[Plain-text document sources]
○ ○ ○

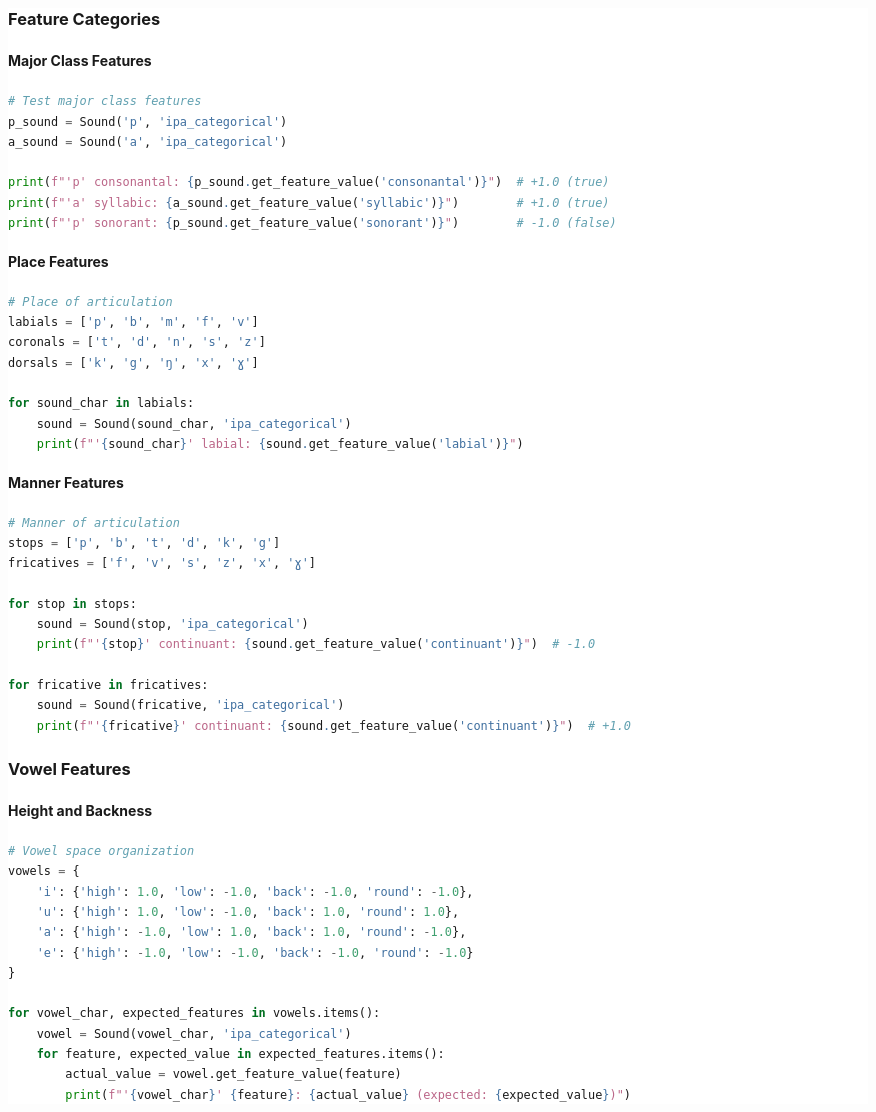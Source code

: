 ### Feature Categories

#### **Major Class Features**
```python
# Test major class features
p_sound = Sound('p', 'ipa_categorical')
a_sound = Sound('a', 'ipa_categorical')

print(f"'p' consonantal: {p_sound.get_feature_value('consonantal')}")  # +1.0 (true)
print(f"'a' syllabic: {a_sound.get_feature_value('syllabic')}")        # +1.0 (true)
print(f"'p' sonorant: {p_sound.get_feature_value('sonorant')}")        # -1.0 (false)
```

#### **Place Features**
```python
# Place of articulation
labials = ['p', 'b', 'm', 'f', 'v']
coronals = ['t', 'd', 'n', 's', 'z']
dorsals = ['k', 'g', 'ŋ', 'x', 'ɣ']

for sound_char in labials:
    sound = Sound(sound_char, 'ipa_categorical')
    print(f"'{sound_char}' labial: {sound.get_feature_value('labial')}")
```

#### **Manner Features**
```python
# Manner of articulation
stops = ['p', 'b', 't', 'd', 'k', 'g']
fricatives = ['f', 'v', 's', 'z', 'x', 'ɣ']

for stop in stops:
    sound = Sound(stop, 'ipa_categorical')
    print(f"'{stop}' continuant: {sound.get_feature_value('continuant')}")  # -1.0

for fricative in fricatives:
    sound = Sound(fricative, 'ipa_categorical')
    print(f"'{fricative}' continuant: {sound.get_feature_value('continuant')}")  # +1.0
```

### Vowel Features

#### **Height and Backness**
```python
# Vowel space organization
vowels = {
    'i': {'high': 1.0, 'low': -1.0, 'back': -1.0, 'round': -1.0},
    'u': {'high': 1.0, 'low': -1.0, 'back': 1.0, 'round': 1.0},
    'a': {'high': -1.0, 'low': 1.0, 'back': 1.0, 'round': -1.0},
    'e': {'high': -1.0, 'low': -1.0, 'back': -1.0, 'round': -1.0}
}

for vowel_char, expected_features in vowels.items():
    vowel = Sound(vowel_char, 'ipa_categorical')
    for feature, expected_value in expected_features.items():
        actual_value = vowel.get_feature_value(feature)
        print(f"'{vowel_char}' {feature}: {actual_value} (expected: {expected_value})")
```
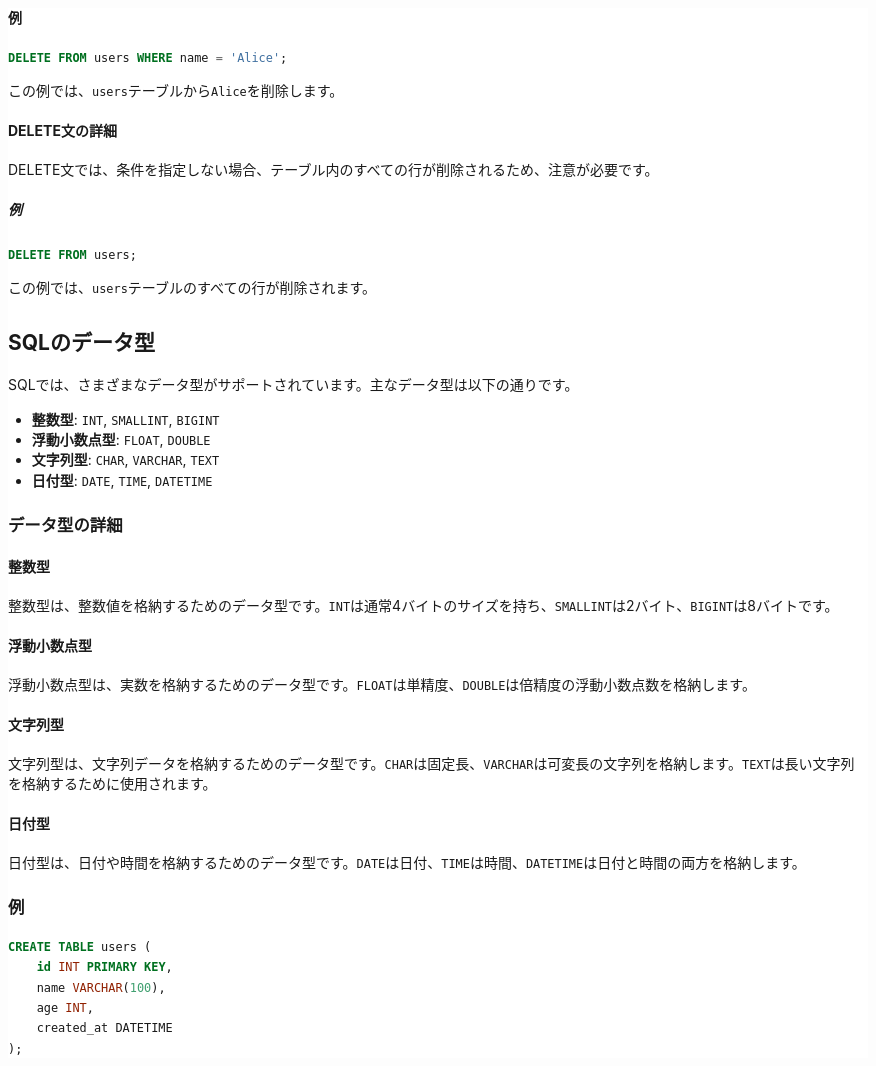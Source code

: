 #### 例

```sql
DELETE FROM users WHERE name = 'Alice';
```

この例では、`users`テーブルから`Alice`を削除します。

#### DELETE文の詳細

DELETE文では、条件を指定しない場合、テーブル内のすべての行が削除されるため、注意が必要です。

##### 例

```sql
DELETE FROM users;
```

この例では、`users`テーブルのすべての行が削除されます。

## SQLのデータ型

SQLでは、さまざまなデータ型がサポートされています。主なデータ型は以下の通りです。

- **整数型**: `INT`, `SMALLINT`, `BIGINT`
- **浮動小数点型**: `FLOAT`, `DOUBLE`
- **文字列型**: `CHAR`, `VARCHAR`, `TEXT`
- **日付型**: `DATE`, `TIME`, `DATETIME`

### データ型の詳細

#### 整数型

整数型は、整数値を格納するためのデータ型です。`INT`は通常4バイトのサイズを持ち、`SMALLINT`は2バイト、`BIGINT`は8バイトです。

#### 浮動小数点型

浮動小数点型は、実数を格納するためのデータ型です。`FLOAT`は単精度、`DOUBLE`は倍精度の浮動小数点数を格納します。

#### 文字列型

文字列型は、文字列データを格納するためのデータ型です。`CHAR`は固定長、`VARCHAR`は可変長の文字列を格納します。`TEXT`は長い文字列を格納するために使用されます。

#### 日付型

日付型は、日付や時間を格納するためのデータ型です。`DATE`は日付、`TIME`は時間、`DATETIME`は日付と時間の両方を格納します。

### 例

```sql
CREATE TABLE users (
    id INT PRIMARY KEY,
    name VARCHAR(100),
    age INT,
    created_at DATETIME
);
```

○ ○ ○

[WHAT THE TASK REQUIRES]
Your answer must be an exact copy of the records, with no pictures in it.

[PROBLEM SOLUTION]
Source code

: ### Feature Categories

#### **Major Class Features**
```python
# Test major class features
p_sound = Sound('p', 'ipa_categorical')
a_sound = Sound('a', 'ipa_categorical')

print(f"'p' consonantal: {p_sound.get_feature_value('consonantal')}")  # +1.0 (true)
print(f"'a' syllabic: {a_sound.get_feature_value('syllabic')}")        # +1.0 (true)
print(f"'p' sonorant: {p_sound.get_feature_value('sonorant')}")        # -1.0 (false)
```

#### **Place Features**
```python
# Place of articulation
labials = ['p', 'b', 'm', 'f', 'v']
coronals = ['t', 'd', 'n', 's', 'z']
dorsals = ['k', 'g', 'ŋ', 'x', 'ɣ']

for sound_char in labials:
    sound = Sound(sound_char, 'ipa_categorical')
    print(f"'{sound_char}' labial: {sound.get_feature_value('labial')}")
```

#### **Manner Features**
```python
# Manner of articulation
stops = ['p', 'b', 't', 'd', 'k', 'g']
fricatives = ['f', 'v', 's', 'z', 'x', 'ɣ']

for stop in stops:
    sound = Sound(stop, 'ipa_categorical')
    print(f"'{stop}' continuant: {sound.get_feature_value('continuant')}")  # -1.0

for fricative in fricatives:
    sound = Sound(fricative, 'ipa_categorical')
    print(f"'{fricative}' continuant: {sound.get_feature_value('continuant')}")  # +1.0
```

### Vowel Features

#### **Height and Backness**
```python
# Vowel space organization
vowels = {
    'i': {'high': 1.0, 'low': -1.0, 'back': -1.0, 'round': -1.0},
    'u': {'high': 1.0, 'low': -1.0, 'back': 1.0, 'round': 1.0},
    'a': {'high': -1.0, 'low': 1.0, 'back': 1.0, 'round': -1.0},
    'e': {'high': -1.0, 'low': -1.0, 'back': -1.0, 'round': -1.0}
}

for vowel_char, expected_features in vowels.items():
    vowel = Sound(vowel_char, 'ipa_categorical')
    for feature, expected_value in expected_features.items():
        actual_value = vowel.get_feature_value(feature)
        print(f"'{vowel_char}' {feature}: {actual_value} (expected: {expected_value})")
```
Source code

: #### 例

```sql
DELETE FROM users WHERE name = 'Alice';
```

この例では、`users`テーブルから`Alice`を削除します。

#### DELETE文の詳細

DELETE文では、条件を指定しない場合、テーブル内のすべての行が削除されるため、注意が必要です。

##### 例

```sql
DELETE FROM users;
```

この例では、`users`テーブルのすべての行が削除されます。

## SQLのデータ型

SQLでは、さまざまなデータ型がサポートされています。主なデータ型は以下の通りです。

- **整数型**: `INT`, `SMALLINT`, `BIGINT`
- **浮動小数点型**: `FLOAT`, `DOUBLE`
- **文字列型**: `CHAR`, `VARCHAR`, `TEXT`
- **日付型**: `DATE`, `TIME`, `DATETIME`

### データ型の詳細

#### 整数型

整数型は、整数値を格納するためのデータ型です。`INT`は通常4バイトのサイズを持ち、`SMALLINT`は2バイト、`BIGINT`は8バイトです。

#### 浮動小数点型

浮動小数点型は、実数を格納するためのデータ型です。`FLOAT`は単精度、`DOUBLE`は倍精度の浮動小数点数を格納します。

#### 文字列型

文字列型は、文字列データを格納するためのデータ型です。`CHAR`は固定長、`VARCHAR`は可変長の文字列を格納します。`TEXT`は長い文字列を格納するために使用されます。

#### 日付型

日付型は、日付や時間を格納するためのデータ型です。`DATE`は日付、`TIME`は時間、`DATETIME`は日付と時間の両方を格納します。

### 例

```sql
CREATE TABLE users (
    id INT PRIMARY KEY,
    name VARCHAR(100),
    age INT,
    created_at DATETIME
);
```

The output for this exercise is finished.